CBL Conference 2025 (TU/e Eindhoven): How an LMS can strengthen evaluation in entrepreneurship Challenge-Based Learning
In April 2025, the ENTER-CBL platform narrative was reinforced during the CBL Conference 2025 at Eindhoven University of Technology (TU/e). The conference programme featured the contribution “Evaluating LMS for Entrepreneurship Challenge-Based Learning Courses” within the “Evaluation of CBL activities” stream.
The presentation focused on a practical question that many educators face when moving from traditional teaching to Challenge-Based Learning: how do we design, deliver, and evaluate CBL activities in a way that is structured, scalable, and easy to manage - especially in entrepreneurship education, where teamwork, iteration, and real-world uncertainty are central?
The conference discussion highlighted that evaluation in CBL is not only about final outcomes. It is about the full learning journey: how students frame a challenge, investigate evidence, make decisions, prototype solutions, and reflect on results. To support this kind of learning, a digital environment must do more than store materials - it must help capture the process.
What an LMS changes in CBL practice
The presentation emphasized how an LMS can become the “backbone” of CBL implementation by supporting the core mechanics of CBL in entrepreneurship education:
- Structured delivery - clear learning paths, staged access to activities, and a coherent workflow aligned with Engage-Investigate-Act.
- Collaboration and communication - spaces for team coordination, discussion, and peer exchange that keep learning active and social.

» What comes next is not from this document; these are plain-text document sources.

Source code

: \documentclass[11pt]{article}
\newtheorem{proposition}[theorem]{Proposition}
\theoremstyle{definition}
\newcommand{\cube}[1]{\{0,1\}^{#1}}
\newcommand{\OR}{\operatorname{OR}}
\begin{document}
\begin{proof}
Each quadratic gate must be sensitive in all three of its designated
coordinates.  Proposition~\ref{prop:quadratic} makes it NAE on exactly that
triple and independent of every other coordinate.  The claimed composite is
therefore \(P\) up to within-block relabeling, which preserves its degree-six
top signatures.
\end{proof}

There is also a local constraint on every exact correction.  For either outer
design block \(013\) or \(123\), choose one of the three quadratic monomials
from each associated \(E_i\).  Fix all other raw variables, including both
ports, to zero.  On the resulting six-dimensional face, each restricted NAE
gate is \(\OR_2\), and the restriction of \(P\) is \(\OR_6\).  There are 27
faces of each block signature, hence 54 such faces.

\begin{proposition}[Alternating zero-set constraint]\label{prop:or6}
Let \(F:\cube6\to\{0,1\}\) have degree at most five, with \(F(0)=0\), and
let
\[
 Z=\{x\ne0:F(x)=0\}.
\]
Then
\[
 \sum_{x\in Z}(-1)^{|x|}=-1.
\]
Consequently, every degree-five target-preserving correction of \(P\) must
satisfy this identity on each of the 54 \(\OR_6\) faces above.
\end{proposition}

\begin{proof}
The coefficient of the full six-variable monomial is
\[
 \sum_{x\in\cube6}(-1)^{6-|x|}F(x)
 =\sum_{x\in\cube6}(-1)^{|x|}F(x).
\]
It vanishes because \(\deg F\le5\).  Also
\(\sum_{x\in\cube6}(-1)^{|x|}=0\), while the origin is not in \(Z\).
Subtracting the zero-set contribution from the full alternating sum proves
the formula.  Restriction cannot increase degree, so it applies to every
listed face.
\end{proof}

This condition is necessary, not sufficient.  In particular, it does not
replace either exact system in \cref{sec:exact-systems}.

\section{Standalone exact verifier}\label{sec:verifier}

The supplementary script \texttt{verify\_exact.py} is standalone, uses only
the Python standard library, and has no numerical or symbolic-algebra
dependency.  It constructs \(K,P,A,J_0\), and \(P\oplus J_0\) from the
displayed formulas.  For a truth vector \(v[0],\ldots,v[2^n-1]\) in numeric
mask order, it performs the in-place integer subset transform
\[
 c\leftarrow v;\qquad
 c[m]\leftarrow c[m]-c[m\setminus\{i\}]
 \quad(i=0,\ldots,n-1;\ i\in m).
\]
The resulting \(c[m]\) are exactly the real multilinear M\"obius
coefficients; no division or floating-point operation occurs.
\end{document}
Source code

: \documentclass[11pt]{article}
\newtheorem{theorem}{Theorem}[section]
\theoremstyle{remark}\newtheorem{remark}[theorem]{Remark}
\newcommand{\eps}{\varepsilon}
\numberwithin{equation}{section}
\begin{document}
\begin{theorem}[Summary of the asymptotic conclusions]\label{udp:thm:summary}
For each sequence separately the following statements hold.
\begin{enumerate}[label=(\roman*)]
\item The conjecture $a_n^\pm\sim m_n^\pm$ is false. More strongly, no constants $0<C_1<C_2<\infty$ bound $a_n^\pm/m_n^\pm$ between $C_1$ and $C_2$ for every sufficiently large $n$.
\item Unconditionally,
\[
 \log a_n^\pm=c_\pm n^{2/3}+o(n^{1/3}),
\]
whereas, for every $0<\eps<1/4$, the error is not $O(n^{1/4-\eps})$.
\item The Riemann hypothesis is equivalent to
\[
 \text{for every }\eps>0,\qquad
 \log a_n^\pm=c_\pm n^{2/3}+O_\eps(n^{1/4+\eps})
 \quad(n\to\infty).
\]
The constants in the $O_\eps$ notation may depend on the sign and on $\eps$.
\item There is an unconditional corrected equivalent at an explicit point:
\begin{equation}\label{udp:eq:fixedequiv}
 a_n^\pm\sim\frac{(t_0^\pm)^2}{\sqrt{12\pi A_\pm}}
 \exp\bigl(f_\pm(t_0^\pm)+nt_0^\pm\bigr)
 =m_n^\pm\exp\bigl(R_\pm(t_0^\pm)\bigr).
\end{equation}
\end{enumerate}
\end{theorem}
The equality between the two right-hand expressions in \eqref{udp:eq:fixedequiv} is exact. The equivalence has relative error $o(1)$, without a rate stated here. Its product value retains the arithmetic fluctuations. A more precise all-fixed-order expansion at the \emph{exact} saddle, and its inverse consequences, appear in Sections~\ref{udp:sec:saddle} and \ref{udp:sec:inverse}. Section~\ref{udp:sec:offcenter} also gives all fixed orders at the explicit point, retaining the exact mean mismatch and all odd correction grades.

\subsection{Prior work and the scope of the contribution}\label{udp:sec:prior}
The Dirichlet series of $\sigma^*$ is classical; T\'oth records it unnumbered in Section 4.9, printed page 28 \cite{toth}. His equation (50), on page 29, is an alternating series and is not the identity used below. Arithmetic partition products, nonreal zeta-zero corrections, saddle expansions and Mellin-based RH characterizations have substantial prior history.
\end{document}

- Artefact-based learning - submission of tangible outputs (briefs, evidence logs, prototypes, reflections) that document progress and make learning visible.
- Assessment and feedback loops - rubrics, formative feedback, and transparent criteria that guide teams through uncertainty and iteration.
- Evaluation and improvement - activity tracking and reporting that help educators analyse what worked, what needs adjustment, and where learners struggled.
Why this matters for entrepreneurship education
Entrepreneurship learning is often measured through presentations or business plans. The conference contribution underlined that CBL requires a broader view: evidence of learning is embedded in how students explore a problem, justify choices, test assumptions, and refine solutions. An LMS supports this by making the process traceable and easier to evaluate - without adding unnecessary complexity for teachers and learners.
For ENTER-CBL, this conference moment validated an important direction: platform-enabled CBL does not replace good teaching - it strengthens it. By combining a structured digital environment with facilitation methods, educators can deliver more consistent CBL experiences, reduce organisational friction, and use evaluation data to continuously improve entrepreneurship courses.